[Saved entries]
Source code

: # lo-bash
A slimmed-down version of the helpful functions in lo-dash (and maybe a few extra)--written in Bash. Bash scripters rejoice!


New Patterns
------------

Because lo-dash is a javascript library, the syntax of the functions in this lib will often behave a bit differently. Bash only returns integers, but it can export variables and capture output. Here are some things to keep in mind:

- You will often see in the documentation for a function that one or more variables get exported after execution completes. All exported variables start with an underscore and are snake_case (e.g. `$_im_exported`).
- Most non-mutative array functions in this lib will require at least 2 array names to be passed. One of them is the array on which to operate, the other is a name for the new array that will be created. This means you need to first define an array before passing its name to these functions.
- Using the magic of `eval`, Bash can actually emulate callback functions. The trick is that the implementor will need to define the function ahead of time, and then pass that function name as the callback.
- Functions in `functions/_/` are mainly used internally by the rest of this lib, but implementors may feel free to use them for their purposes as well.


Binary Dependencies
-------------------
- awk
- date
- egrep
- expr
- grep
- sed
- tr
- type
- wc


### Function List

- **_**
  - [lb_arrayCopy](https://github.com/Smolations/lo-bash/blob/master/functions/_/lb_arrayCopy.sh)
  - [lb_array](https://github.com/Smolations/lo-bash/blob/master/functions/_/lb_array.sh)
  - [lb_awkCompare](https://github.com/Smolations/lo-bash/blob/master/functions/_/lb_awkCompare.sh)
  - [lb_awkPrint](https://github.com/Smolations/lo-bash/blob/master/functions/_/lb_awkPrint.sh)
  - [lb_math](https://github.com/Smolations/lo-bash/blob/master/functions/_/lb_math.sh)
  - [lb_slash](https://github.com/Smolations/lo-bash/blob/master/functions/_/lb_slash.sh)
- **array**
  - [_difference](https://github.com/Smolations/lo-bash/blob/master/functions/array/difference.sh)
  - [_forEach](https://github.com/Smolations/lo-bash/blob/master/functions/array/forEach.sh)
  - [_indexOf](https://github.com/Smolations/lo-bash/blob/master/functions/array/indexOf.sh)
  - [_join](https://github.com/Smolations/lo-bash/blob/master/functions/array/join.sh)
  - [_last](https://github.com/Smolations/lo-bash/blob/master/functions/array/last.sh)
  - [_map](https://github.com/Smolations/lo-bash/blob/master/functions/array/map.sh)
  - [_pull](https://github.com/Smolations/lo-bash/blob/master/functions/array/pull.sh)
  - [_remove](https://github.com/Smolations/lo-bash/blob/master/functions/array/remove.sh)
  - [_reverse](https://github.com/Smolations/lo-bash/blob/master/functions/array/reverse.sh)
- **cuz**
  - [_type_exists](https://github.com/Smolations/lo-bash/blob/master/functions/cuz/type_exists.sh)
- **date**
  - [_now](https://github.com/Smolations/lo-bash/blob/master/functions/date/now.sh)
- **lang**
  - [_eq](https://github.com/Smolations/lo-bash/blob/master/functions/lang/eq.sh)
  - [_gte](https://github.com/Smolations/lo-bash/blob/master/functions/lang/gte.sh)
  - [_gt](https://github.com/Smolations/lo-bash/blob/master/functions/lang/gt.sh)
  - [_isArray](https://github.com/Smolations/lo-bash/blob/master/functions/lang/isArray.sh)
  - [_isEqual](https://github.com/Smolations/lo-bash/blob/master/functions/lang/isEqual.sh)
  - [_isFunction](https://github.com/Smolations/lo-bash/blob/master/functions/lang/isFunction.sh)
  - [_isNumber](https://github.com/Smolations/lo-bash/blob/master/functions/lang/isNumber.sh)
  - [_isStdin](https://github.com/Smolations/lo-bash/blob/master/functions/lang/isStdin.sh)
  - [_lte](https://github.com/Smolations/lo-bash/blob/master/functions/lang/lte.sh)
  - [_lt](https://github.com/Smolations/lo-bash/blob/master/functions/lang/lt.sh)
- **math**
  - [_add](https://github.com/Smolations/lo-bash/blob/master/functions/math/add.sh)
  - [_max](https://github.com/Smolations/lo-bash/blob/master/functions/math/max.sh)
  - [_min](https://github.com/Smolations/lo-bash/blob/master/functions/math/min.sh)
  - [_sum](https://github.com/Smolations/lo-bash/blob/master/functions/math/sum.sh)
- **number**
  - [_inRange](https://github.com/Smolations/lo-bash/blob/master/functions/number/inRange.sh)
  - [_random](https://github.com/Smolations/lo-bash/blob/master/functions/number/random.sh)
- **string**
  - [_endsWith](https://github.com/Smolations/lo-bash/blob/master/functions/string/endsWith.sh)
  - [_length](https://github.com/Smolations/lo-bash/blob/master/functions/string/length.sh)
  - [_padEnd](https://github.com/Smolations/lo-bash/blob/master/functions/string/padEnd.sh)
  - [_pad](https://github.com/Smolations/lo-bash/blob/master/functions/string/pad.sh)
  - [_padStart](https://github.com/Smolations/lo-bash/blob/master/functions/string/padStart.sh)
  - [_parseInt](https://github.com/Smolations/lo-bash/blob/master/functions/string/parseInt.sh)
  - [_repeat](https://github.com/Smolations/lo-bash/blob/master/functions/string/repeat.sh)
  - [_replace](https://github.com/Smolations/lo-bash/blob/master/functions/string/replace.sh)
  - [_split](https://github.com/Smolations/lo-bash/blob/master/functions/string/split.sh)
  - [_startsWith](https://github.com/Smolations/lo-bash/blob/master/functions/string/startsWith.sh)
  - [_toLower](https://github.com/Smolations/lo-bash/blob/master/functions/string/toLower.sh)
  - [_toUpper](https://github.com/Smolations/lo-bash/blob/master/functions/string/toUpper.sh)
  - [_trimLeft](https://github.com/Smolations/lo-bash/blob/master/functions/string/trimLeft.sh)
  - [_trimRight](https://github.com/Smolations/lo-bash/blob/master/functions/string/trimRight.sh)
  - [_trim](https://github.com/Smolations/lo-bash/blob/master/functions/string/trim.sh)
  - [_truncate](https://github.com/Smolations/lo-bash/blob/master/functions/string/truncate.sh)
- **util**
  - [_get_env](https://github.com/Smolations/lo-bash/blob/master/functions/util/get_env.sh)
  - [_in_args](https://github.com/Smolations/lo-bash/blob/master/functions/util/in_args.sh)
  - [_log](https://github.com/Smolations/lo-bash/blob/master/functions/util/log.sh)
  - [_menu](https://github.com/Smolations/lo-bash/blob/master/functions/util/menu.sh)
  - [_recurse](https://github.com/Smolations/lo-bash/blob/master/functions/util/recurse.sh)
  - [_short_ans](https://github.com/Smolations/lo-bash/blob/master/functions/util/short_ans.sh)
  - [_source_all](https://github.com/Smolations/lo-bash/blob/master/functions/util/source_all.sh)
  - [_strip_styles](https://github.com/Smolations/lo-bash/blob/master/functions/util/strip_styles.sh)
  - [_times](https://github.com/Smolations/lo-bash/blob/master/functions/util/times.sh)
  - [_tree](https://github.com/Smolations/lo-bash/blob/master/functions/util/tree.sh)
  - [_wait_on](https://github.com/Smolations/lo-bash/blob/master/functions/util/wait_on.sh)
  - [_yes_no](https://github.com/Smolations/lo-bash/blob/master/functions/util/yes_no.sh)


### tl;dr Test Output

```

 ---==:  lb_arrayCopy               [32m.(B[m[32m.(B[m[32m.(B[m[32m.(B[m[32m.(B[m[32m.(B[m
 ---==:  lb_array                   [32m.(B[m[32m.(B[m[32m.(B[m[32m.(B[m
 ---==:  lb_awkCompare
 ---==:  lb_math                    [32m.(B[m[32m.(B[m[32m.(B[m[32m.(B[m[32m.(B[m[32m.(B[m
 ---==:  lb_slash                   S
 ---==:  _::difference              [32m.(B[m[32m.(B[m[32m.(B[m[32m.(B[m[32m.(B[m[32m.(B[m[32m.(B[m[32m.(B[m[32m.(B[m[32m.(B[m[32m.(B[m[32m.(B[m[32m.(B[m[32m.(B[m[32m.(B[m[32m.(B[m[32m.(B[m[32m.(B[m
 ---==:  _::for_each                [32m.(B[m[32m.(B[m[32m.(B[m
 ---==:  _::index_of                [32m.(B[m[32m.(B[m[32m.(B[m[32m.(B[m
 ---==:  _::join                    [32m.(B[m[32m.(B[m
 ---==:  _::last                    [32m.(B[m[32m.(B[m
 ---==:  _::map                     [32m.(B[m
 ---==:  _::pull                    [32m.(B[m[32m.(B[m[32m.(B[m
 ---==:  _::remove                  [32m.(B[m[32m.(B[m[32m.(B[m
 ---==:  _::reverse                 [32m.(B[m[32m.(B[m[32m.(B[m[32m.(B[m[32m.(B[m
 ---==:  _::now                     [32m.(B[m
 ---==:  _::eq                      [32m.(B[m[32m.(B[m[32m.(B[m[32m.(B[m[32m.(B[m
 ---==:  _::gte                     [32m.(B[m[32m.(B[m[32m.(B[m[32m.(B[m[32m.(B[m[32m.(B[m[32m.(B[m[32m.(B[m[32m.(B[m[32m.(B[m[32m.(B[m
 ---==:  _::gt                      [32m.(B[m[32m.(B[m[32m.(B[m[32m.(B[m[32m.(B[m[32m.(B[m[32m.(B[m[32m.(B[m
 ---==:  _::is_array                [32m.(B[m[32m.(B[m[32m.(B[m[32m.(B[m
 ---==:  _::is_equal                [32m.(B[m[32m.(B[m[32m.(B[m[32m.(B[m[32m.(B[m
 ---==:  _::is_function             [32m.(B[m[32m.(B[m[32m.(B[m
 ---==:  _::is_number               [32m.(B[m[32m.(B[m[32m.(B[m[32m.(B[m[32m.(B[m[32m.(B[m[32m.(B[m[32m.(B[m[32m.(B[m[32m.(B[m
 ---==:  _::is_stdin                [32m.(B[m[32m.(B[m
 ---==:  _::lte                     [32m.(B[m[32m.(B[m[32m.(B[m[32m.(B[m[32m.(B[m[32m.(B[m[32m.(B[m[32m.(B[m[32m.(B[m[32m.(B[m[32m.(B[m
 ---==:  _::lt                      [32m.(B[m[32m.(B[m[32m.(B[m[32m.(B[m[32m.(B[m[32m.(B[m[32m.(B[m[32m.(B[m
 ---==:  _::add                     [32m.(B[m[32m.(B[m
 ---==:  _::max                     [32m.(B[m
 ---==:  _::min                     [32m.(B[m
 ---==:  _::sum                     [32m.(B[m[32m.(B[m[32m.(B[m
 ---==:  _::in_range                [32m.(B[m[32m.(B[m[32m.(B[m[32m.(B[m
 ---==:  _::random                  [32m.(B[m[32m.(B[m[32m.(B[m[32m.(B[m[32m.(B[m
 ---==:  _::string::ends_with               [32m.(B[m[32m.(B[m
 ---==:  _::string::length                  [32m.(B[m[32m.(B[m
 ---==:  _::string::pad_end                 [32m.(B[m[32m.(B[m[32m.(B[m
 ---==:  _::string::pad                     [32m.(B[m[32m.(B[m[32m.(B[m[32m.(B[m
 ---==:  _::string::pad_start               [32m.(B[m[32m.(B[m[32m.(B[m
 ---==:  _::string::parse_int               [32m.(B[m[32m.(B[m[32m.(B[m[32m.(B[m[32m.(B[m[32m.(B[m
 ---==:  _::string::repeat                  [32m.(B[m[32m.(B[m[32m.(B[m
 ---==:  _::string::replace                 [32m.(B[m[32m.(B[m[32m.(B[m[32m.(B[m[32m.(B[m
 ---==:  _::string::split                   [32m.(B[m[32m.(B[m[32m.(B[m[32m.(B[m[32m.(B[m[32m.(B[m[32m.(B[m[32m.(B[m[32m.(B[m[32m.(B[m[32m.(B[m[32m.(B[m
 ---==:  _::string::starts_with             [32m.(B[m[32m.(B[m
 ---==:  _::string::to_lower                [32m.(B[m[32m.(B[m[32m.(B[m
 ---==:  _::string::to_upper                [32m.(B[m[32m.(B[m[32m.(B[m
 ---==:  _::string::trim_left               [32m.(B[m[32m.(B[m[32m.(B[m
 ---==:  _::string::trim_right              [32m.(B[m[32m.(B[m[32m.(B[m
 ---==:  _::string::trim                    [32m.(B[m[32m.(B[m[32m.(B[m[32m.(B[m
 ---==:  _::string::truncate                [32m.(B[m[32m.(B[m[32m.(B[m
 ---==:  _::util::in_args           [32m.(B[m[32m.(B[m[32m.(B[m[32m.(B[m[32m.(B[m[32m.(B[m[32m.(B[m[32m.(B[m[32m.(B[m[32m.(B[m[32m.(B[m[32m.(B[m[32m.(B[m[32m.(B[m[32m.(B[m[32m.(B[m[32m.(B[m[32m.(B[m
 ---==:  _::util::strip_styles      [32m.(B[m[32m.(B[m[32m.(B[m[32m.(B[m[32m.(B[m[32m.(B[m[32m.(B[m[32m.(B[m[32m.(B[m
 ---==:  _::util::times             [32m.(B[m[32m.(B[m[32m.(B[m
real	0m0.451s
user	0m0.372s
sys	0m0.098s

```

# [Task goal]
Beginning at the first line of the records, give again each line exactly as written, ending with the line that contains "- Most non-mutative".

# [Solution to this task]
Source code

: # lo-bash
A slimmed-down version of the helpful functions in lo-dash (and maybe a few extra)--written in Bash. Bash scripters rejoice!


New Patterns
------------

Because lo-dash is a javascript library, the syntax of the functions in this lib will often behave a bit differently. Bash only returns integers, but it can export variables and capture output. Here are some things to keep in mind:

- You will often see in the documentation for a function that one or more variables get exported after execution completes. All exported variables start with an underscore and are snake_case (e.g. `$_im_exported`).
- Most non-mutative array functions in this lib will require at least 2 array names to be passed. One of them is the array on which to operate, the other is a name for the new array that will be created. This means you need to first define an array before passing its name to these functions.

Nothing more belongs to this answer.